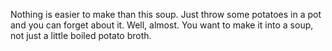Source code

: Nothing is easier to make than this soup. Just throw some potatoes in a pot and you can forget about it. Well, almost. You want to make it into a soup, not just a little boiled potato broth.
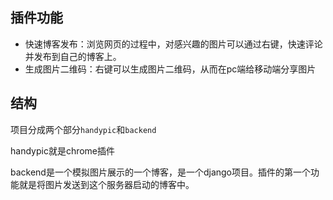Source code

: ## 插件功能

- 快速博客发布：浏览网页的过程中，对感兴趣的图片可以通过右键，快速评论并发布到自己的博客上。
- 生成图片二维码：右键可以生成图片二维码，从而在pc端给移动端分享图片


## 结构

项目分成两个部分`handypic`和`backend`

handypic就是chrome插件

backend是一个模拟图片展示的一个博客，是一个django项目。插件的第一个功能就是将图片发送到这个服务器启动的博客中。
******************************
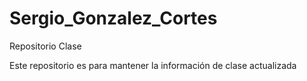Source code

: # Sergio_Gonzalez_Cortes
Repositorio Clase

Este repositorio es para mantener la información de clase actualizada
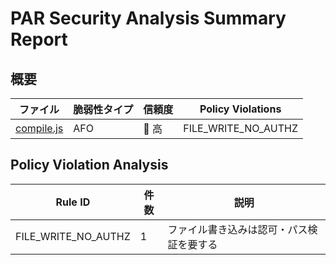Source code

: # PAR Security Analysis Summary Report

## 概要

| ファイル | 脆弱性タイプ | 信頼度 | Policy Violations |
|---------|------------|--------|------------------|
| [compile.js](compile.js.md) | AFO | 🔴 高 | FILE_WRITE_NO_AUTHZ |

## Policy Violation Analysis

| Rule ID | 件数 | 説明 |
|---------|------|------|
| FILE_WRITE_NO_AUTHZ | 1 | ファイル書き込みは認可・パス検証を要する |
******************************
After locating the line holding "高 | FILE_WRITE_NO_AUTHZ |" above, output exactly that line and every line after it through the line holding "1 | ファイル書き込みは認可・パス検証を要する |". Include nothing else.

| [compile.js](compile.js.md) | AFO | 🔴 高 | FILE_WRITE_NO_AUTHZ |

## Policy Violation Analysis

| Rule ID | 件数 | 説明 |
|---------|------|------|
| FILE_WRITE_NO_AUTHZ | 1 | ファイル書き込みは認可・パス検証を要する |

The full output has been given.